EXERCISE: I need the lines below from the one with "En effet, si" down to the one with "La tribu engendrée" reproduced exactly, both ends included, and nothing else.

PROVIDED DATA:
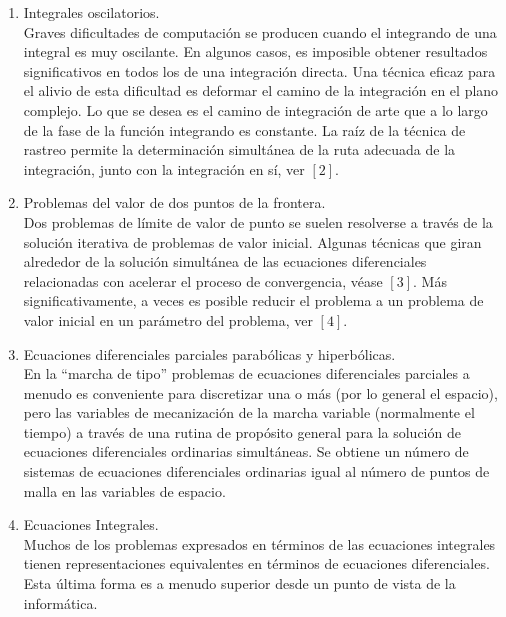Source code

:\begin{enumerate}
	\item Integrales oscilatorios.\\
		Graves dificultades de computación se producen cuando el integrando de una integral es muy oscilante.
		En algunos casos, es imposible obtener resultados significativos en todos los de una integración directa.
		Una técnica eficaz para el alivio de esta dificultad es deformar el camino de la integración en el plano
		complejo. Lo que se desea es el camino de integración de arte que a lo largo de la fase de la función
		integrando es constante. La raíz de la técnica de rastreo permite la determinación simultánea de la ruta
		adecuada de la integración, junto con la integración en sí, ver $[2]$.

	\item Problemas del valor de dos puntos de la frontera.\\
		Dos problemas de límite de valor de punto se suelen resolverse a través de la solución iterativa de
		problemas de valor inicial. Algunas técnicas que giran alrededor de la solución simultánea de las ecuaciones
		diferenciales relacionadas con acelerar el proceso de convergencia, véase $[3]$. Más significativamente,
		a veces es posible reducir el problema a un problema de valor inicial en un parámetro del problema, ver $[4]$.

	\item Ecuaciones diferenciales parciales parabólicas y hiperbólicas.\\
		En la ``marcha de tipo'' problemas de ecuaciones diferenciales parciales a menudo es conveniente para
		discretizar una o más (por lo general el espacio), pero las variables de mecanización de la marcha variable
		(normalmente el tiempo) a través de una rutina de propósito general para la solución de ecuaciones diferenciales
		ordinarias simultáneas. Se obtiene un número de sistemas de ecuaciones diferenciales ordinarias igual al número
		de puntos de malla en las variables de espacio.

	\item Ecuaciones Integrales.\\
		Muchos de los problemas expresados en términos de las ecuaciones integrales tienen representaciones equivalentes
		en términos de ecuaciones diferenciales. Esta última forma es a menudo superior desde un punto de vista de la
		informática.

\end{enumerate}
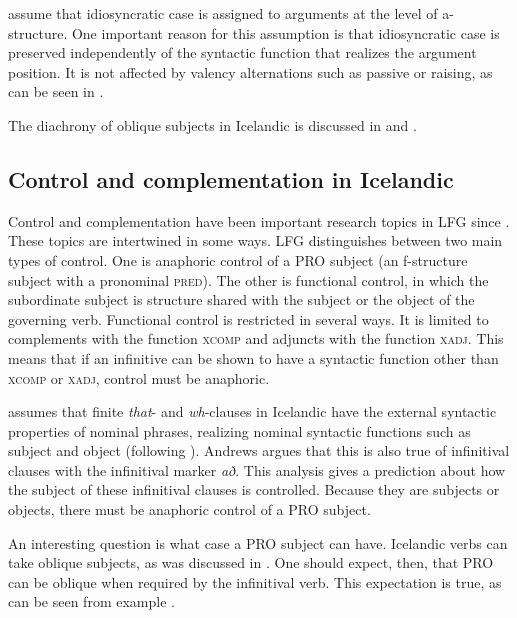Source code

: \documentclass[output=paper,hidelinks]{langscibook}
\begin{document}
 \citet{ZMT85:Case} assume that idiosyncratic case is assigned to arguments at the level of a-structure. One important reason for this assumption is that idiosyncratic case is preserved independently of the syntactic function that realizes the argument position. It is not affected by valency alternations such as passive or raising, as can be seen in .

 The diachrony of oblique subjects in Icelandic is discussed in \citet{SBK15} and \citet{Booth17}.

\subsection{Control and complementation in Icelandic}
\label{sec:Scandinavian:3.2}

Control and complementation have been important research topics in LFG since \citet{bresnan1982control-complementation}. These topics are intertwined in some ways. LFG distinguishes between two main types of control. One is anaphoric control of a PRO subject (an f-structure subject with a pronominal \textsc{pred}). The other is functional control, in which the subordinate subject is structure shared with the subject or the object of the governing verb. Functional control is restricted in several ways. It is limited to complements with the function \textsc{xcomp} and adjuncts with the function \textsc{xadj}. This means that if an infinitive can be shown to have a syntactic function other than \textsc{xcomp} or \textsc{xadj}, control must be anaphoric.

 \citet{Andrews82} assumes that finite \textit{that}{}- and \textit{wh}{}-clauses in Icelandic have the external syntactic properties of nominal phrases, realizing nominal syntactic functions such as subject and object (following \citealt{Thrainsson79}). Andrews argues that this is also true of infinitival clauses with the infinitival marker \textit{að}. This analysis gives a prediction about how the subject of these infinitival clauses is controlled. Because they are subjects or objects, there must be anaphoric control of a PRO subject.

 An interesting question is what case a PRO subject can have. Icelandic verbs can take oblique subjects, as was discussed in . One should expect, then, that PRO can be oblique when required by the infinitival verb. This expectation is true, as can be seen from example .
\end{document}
---
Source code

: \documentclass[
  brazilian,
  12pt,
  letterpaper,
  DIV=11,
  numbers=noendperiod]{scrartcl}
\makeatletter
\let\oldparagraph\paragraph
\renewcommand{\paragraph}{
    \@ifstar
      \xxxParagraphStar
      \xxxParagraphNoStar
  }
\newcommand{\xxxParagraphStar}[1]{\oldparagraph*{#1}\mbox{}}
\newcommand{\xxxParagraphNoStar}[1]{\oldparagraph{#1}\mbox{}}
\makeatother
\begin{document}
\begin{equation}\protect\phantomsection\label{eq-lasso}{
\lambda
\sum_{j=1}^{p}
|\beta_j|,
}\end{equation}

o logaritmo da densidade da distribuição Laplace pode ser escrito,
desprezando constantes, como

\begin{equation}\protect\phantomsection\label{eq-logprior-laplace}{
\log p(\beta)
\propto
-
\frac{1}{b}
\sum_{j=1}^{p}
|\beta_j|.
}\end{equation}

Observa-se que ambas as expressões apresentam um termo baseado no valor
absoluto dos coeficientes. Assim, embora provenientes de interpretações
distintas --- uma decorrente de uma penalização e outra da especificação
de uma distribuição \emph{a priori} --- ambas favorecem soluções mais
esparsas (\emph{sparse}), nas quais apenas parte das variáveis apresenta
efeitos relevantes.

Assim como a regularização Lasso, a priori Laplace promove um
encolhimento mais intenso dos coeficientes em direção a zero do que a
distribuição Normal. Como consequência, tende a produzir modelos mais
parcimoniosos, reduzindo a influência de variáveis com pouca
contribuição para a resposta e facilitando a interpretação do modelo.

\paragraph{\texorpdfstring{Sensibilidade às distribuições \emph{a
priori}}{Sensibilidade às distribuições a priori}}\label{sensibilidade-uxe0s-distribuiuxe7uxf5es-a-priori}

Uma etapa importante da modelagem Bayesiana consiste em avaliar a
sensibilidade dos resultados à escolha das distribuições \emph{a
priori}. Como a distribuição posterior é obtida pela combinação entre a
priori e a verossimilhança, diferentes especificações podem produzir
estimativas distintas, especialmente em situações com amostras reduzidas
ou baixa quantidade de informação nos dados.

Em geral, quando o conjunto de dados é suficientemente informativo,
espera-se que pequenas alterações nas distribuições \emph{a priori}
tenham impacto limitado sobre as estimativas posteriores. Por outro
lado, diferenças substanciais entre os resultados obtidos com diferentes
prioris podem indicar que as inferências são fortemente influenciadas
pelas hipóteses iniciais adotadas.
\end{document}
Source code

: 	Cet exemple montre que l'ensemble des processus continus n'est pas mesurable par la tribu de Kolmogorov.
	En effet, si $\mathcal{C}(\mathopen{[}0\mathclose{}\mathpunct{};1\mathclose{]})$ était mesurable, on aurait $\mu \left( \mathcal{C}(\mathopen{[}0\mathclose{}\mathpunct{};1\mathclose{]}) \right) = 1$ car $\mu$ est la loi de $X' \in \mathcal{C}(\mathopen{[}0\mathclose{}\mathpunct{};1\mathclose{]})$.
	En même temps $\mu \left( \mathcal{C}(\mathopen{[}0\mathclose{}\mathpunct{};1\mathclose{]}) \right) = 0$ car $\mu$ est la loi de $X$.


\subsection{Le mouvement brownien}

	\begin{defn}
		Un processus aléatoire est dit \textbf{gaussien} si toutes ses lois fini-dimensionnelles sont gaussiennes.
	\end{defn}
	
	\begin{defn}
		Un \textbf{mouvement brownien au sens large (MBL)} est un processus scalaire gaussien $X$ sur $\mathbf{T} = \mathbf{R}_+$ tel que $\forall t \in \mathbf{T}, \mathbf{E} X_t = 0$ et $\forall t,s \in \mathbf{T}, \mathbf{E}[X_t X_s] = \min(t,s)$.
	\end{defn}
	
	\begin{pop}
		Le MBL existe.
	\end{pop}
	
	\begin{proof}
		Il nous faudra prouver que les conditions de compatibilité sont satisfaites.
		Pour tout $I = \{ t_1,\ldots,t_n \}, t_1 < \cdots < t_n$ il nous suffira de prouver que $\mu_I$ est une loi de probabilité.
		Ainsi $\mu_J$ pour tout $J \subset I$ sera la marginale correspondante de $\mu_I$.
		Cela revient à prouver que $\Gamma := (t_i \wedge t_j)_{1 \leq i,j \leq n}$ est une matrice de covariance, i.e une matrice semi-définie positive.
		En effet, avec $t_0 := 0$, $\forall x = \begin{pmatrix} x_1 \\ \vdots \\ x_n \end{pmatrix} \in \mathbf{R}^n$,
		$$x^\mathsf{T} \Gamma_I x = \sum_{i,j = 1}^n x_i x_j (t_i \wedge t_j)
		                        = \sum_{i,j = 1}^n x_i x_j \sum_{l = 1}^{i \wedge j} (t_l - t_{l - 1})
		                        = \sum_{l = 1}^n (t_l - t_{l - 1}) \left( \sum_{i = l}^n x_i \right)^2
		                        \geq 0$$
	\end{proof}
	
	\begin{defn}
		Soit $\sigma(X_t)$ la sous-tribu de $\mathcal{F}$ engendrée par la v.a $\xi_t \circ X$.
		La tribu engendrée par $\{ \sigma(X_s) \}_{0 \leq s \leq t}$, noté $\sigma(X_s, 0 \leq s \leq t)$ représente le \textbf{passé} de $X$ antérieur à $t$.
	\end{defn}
==
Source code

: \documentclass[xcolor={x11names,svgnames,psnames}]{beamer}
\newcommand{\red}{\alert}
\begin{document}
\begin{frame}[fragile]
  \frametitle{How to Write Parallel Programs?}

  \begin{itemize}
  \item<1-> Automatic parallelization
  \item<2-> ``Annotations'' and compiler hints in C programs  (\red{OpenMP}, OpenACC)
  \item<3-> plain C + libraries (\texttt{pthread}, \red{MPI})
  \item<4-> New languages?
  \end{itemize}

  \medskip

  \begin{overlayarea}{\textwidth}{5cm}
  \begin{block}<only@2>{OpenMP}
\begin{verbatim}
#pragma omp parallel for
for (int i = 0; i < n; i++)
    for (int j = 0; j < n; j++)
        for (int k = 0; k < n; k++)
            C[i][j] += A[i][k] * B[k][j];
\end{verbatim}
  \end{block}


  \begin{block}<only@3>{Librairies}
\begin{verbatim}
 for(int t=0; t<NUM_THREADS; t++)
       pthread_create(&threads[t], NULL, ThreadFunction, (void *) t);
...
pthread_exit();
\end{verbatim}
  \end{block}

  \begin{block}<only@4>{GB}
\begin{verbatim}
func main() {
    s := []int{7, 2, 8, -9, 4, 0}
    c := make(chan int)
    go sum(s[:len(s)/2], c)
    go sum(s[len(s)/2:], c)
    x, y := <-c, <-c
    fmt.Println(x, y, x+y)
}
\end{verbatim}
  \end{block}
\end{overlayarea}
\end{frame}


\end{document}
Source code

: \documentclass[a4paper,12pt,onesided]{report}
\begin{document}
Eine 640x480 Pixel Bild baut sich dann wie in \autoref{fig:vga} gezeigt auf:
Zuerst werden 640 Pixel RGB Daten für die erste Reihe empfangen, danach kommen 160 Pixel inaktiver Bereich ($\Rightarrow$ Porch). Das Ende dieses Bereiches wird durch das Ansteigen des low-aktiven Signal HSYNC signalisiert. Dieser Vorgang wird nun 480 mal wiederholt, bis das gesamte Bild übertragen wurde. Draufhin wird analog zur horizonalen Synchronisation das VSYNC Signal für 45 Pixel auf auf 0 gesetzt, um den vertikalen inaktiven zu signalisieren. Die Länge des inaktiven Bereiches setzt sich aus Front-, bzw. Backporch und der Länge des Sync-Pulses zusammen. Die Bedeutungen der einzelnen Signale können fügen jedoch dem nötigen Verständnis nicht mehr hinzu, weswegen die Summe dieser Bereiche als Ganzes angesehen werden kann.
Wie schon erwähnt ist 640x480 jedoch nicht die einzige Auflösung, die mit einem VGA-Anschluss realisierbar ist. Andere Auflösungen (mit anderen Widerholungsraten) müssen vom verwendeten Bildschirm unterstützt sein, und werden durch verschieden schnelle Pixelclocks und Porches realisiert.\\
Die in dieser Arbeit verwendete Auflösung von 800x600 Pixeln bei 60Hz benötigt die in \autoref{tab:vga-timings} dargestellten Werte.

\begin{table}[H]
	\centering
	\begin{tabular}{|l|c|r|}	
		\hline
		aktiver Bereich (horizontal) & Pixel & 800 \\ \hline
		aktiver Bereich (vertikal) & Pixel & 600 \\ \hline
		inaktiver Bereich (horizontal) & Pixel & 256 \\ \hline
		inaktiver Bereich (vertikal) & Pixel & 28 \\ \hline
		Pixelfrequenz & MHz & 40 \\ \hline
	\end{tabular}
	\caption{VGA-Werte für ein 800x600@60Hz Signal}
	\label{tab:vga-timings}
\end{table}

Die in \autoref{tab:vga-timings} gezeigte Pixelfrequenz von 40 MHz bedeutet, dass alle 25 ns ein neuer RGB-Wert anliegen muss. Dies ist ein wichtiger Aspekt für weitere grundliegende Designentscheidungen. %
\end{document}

ANSWER:
	En effet, si $\mathcal{C}(\mathopen{[}0\mathclose{}\mathpunct{};1\mathclose{]})$ était mesurable, on aurait $\mu \left( \mathcal{C}(\mathopen{[}0\mathclose{}\mathpunct{};1\mathclose{]}) \right) = 1$ car $\mu$ est la loi de $X' \in \mathcal{C}(\mathopen{[}0\mathclose{}\mathpunct{};1\mathclose{]})$.
	En même temps $\mu \left( \mathcal{C}(\mathopen{[}0\mathclose{}\mathpunct{};1\mathclose{]}) \right) = 0$ car $\mu$ est la loi de $X$.


\subsection{Le mouvement brownien}

	\begin{defn}
		Un processus aléatoire est dit \textbf{gaussien} si toutes ses lois fini-dimensionnelles sont gaussiennes.
	\end{defn}
	
	\begin{defn}
		Un \textbf{mouvement brownien au sens large (MBL)} est un processus scalaire gaussien $X$ sur $\mathbf{T} = \mathbf{R}_+$ tel que $\forall t \in \mathbf{T}, \mathbf{E} X_t = 0$ et $\forall t,s \in \mathbf{T}, \mathbf{E}[X_t X_s] = \min(t,s)$.
	\end{defn}
	
	\begin{pop}
		Le MBL existe.
	\end{pop}
	
	\begin{proof}
		Il nous faudra prouver que les conditions de compatibilité sont satisfaites.
		Pour tout $I = \{ t_1,\ldots,t_n \}, t_1 < \cdots < t_n$ il nous suffira de prouver que $\mu_I$ est une loi de probabilité.
		Ainsi $\mu_J$ pour tout $J \subset I$ sera la marginale correspondante de $\mu_I$.
		Cela revient à prouver que $\Gamma := (t_i \wedge t_j)_{1 \leq i,j \leq n}$ est une matrice de covariance, i.e une matrice semi-définie positive.
		En effet, avec $t_0 := 0$, $\forall x = \begin{pmatrix} x_1 \\ \vdots \\ x_n \end{pmatrix} \in \mathbf{R}^n$,
		$$x^\mathsf{T} \Gamma_I x = \sum_{i,j = 1}^n x_i x_j (t_i \wedge t_j)
		                        = \sum_{i,j = 1}^n x_i x_j \sum_{l = 1}^{i \wedge j} (t_l - t_{l - 1})
		                        = \sum_{l = 1}^n (t_l - t_{l - 1}) \left( \sum_{i = l}^n x_i \right)^2
		                        \geq 0$$
	\end{proof}
	
	\begin{defn}
		Soit $\sigma(X_t)$ la sous-tribu de $\mathcal{F}$ engendrée par la v.a $\xi_t \circ X$.
		La tribu engendrée par $\{ \sigma(X_s) \}_{0 \leq s \leq t}$, noté $\sigma(X_s, 0 \leq s \leq t)$ représente le \textbf{passé} de $X$ antérieur à $t$.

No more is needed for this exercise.